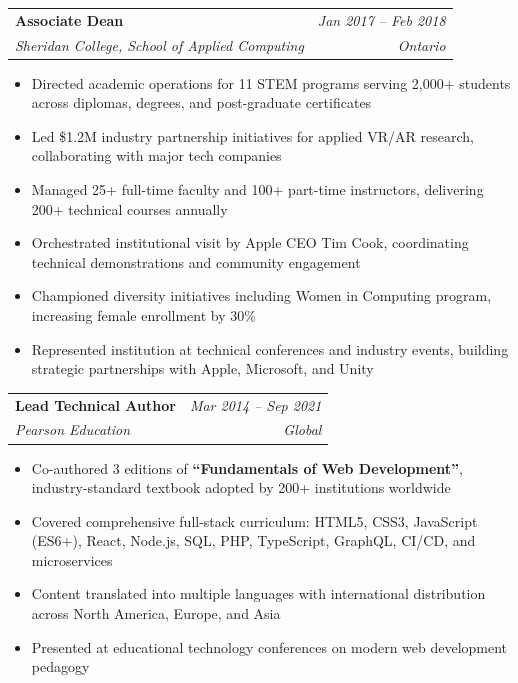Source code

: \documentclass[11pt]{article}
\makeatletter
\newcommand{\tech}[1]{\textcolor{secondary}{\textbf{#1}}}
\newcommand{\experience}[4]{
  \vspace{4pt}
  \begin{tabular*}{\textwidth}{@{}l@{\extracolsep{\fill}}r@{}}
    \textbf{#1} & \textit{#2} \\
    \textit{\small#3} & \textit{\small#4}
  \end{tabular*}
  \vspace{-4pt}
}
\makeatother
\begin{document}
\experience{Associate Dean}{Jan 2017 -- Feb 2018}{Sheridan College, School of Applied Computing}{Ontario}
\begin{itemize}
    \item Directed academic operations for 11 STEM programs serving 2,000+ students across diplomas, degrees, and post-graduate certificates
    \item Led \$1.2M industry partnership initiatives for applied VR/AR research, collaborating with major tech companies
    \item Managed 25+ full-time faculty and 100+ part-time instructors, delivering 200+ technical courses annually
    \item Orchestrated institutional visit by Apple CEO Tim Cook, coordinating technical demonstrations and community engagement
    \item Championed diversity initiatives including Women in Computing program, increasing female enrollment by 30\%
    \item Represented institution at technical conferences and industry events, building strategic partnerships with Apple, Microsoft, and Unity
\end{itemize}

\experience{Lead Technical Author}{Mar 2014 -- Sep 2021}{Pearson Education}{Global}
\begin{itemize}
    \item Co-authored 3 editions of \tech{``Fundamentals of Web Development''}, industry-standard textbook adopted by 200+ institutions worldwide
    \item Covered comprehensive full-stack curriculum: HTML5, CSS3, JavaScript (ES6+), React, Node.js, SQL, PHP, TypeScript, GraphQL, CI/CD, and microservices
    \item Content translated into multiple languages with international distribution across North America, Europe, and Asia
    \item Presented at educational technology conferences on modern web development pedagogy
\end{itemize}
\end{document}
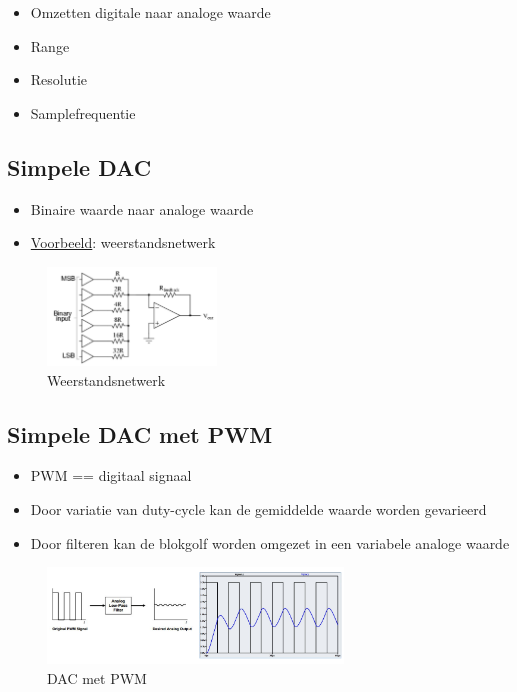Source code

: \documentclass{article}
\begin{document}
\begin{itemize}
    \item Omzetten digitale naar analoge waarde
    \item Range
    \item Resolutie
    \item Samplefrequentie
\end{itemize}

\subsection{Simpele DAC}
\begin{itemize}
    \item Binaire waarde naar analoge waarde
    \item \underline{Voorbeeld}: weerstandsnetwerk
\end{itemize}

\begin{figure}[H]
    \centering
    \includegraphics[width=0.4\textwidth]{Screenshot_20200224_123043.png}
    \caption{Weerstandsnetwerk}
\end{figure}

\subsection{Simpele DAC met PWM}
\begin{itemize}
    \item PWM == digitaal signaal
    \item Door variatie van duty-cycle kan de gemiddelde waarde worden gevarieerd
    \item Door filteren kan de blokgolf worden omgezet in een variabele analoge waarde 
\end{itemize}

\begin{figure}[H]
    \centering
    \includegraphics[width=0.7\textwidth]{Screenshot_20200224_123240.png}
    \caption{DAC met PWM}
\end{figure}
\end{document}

——————

> [WHAT THIS TASK INVOLVES] Show all lines in the entries above where the word "article" appears.

> [TASK SOLUTION]
: \documentclass[11pt]{article}
: \documentclass{article}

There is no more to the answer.